April sun in Littleton and Highlands Ranch already bakes south facing garage walls and fence returns. Lawn strips beside those surfaces often go yellow first, not because fertilizer forgot to work, but because radiation and reflected heat pull water faster than roots replace it. This article helps you read those strips honestly.
Microclimates beside pavement
Concrete returns heat into the night. Grass there wakes earlier, stresses earlier, and asks for different sprinkler minutes than shady north turf. Split zones mentally before you split pipes physically.
Irrigation audits that respect rules
Many Front Range water providers limit days or hours. A tuned system hits weekly depth inside those rules. Ask about audits when you contact us so technicians map overlap instead of guessing from the sidewalk.

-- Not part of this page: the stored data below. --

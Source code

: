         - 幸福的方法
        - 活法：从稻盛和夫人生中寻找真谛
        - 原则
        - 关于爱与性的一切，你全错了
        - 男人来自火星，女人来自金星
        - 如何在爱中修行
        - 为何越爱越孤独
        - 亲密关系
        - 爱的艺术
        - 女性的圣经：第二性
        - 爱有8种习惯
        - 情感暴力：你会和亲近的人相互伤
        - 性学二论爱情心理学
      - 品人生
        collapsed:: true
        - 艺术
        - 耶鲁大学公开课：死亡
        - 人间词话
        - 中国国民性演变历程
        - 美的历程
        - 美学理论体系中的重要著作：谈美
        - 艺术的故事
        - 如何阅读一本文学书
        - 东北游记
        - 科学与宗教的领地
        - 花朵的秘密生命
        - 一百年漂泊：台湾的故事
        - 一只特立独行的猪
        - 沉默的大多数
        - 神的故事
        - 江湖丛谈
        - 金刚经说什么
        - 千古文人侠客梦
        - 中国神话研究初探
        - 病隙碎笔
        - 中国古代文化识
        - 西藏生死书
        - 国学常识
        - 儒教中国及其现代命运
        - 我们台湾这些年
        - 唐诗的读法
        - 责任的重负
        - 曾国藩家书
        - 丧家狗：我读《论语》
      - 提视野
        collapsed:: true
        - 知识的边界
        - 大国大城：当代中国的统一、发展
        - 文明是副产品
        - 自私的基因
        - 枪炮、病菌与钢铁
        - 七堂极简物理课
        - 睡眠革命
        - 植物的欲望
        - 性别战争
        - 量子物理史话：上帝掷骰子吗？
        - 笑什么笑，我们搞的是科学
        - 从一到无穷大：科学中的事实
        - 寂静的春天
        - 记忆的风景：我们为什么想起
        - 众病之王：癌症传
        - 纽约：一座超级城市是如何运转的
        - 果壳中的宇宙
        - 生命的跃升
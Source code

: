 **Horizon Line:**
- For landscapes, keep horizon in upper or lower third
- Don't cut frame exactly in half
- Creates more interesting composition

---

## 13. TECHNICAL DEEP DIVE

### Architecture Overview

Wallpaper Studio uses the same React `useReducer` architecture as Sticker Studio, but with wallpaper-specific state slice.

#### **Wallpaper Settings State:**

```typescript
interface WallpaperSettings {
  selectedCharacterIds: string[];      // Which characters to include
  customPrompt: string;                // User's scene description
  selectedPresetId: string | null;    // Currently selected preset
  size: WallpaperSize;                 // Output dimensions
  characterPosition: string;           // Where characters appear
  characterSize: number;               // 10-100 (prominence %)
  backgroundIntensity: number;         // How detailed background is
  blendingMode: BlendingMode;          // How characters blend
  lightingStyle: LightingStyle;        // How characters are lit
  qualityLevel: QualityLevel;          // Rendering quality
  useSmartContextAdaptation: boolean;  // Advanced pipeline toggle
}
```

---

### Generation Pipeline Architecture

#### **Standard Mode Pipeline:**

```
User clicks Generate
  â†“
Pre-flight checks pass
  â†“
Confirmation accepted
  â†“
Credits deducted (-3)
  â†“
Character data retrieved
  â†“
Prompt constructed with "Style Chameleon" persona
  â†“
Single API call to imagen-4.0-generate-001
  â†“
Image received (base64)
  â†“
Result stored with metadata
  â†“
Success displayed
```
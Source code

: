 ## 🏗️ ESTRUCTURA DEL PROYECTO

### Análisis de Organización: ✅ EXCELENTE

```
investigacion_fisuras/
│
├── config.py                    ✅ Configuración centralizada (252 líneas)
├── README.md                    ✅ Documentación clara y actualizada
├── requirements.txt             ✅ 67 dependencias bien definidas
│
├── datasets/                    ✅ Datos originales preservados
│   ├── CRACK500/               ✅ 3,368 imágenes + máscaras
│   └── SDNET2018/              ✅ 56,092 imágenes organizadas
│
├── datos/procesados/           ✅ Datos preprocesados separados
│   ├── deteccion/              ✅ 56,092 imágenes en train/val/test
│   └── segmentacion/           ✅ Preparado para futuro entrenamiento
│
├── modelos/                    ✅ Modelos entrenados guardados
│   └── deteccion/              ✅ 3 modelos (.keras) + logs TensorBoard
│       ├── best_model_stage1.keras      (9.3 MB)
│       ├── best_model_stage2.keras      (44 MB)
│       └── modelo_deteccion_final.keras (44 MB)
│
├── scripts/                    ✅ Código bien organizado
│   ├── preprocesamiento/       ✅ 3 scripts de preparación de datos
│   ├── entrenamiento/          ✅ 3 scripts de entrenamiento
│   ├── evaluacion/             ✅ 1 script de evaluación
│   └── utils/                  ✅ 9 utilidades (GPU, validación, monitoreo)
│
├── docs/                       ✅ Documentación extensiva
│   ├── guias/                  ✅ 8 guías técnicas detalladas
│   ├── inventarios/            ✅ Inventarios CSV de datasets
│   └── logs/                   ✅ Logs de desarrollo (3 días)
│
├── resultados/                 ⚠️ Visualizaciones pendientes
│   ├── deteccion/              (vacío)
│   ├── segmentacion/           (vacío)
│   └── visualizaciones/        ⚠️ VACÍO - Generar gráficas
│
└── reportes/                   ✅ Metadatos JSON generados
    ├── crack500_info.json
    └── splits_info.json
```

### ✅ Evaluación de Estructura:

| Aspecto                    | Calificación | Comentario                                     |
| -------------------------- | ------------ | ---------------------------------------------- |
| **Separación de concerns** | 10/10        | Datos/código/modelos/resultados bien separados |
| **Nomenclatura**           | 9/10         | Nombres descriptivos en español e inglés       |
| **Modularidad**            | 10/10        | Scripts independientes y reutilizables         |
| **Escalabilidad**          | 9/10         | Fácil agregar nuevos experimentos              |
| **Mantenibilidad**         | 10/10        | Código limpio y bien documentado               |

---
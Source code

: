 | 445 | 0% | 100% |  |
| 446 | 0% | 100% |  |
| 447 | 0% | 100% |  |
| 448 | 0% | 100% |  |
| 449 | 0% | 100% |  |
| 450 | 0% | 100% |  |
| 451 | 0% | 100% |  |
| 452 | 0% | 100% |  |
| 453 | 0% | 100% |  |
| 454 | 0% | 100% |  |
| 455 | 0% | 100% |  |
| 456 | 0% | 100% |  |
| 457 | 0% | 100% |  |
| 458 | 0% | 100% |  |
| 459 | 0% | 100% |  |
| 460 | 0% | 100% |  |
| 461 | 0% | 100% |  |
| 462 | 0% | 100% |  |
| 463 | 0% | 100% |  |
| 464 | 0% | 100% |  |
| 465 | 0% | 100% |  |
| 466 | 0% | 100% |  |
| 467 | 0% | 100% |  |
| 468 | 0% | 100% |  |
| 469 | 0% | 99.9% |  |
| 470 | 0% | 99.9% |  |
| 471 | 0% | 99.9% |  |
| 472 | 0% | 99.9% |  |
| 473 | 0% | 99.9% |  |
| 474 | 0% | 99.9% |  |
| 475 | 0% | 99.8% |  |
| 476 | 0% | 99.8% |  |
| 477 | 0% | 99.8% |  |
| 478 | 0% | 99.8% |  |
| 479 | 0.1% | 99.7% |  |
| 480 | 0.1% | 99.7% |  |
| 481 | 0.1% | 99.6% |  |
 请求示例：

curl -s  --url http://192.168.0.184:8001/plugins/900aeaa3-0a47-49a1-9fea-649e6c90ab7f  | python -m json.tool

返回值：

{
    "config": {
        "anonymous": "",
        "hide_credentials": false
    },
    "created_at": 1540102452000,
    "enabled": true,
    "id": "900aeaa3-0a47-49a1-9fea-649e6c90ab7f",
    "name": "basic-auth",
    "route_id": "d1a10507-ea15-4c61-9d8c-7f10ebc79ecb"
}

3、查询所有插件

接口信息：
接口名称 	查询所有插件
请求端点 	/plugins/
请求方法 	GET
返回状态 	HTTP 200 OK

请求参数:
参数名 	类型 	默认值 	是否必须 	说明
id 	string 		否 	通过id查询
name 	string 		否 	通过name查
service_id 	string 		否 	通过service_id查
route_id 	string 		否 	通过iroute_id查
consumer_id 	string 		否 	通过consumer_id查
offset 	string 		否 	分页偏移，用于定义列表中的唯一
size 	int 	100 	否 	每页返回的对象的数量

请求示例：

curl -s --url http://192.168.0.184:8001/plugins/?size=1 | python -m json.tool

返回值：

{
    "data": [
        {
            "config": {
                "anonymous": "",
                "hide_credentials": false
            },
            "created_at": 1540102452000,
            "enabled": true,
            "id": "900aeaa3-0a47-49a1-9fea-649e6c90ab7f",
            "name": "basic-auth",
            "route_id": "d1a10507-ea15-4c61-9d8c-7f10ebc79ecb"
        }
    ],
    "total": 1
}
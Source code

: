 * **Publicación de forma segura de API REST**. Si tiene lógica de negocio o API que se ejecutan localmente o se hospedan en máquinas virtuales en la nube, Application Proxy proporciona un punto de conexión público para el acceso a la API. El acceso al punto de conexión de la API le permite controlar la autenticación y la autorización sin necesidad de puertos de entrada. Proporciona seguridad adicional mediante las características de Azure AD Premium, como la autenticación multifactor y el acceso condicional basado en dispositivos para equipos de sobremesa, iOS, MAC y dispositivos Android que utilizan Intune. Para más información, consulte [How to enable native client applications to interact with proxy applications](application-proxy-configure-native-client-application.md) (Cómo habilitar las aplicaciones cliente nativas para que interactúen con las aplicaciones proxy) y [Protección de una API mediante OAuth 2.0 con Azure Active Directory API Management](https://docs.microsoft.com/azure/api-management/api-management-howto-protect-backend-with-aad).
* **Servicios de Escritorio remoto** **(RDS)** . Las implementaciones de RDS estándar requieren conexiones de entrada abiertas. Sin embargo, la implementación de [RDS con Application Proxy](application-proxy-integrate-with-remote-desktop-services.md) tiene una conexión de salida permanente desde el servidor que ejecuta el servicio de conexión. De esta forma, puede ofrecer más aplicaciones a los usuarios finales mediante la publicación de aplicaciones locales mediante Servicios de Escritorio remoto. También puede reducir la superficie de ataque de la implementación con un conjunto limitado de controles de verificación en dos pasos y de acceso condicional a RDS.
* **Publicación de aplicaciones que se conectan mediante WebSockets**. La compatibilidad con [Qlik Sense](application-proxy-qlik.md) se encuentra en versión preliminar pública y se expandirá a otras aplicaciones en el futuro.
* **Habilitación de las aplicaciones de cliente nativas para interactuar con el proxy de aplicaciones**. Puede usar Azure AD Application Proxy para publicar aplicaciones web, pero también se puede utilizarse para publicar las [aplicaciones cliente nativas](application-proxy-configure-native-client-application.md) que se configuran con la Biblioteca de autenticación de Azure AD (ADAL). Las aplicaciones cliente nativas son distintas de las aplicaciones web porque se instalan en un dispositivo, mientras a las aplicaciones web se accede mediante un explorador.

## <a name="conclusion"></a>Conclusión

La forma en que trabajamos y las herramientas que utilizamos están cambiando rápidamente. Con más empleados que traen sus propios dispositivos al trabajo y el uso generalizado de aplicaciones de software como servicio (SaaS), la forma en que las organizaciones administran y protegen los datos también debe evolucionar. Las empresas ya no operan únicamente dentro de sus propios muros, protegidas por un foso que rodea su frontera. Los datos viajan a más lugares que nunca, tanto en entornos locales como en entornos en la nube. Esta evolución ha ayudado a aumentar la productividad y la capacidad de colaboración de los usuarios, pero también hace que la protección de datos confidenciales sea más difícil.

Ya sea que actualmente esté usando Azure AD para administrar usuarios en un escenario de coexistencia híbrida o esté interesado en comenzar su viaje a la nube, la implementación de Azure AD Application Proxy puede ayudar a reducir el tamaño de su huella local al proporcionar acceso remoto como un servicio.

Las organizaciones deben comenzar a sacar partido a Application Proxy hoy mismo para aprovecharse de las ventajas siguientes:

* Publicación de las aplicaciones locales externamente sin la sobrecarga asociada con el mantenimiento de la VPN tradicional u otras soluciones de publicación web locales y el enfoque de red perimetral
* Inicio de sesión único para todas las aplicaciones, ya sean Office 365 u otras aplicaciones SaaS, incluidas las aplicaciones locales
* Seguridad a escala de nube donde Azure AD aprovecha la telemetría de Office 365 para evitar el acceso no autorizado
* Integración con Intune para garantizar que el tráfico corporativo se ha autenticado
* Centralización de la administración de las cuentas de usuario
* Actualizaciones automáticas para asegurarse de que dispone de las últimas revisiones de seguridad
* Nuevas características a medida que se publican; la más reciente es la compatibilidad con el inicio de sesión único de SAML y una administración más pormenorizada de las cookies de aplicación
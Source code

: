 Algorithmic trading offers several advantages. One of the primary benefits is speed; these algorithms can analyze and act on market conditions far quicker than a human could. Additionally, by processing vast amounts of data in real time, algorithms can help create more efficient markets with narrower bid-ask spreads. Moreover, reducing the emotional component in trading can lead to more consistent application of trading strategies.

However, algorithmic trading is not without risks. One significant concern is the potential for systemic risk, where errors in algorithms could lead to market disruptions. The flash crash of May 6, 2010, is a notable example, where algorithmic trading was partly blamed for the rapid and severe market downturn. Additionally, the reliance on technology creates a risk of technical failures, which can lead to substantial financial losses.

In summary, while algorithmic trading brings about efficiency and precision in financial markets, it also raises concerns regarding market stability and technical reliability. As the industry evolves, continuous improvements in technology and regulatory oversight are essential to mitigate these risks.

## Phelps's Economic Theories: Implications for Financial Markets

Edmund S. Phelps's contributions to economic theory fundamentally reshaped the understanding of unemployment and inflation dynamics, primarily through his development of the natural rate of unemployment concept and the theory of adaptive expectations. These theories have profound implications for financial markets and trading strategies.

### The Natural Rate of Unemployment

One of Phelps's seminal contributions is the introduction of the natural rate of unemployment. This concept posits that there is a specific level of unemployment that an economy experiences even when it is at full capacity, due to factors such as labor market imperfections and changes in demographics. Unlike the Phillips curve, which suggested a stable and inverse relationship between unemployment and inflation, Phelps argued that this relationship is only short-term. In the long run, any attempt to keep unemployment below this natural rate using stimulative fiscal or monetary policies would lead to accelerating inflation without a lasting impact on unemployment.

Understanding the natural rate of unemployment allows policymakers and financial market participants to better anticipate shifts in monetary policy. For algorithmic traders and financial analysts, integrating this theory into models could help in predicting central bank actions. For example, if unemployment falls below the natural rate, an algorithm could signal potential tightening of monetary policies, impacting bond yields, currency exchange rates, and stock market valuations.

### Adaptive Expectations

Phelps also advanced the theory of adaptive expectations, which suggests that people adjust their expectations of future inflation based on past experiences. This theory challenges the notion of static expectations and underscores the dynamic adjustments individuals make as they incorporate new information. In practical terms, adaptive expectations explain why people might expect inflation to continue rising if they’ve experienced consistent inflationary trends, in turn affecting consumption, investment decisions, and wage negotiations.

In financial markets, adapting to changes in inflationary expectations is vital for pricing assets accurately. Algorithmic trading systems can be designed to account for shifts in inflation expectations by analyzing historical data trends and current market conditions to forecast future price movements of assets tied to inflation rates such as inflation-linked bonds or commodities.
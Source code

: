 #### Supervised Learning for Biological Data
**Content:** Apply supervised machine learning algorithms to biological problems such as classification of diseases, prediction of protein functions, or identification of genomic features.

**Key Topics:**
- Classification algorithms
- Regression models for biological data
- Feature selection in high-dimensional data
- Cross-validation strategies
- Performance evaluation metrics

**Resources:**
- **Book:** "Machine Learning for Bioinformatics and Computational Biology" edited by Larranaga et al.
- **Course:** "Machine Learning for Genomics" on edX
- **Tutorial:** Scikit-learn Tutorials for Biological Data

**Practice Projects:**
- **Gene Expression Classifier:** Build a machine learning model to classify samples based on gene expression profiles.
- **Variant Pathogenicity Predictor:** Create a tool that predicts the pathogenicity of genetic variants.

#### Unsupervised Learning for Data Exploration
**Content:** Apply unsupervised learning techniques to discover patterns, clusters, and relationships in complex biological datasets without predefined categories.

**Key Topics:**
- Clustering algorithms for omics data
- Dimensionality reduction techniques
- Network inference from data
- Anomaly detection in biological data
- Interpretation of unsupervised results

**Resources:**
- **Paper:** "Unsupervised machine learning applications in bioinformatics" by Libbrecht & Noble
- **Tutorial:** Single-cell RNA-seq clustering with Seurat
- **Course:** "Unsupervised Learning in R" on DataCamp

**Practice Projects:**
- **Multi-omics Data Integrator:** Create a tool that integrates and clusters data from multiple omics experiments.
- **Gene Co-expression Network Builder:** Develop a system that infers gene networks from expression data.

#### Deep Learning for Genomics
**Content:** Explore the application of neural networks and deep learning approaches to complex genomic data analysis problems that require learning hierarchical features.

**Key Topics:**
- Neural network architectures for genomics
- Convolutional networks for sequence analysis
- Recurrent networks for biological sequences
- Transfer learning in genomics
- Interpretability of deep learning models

Bed irrigation stealing pressure
Drip zones that share a supply line with turf can rob pressure during hot afternoons. If beds look great while lawn fries, mention valve layout on the first visit.
Pair with mulch thinking
Organic mulch slows evaporation on bed soil, which can indirectly help adjacent turf if roots compete for the same profile. See mulch installation when depth needs a measured refresh.
Evening checks
Walk south strips ten minutes after sunset. Mis aimed heads show up as glitter lines on siding when they should be watering turf.
Controllers and seasonal adjust
If your clock supports seasonal percent, move it gently in April instead of jumping to July numbers early.
Soil probe habit
Push a screwdriver six inches after a cycle. If it slides easily in one strip but stops hard eighteen inches away, you found a coverage mismatch worth a service call.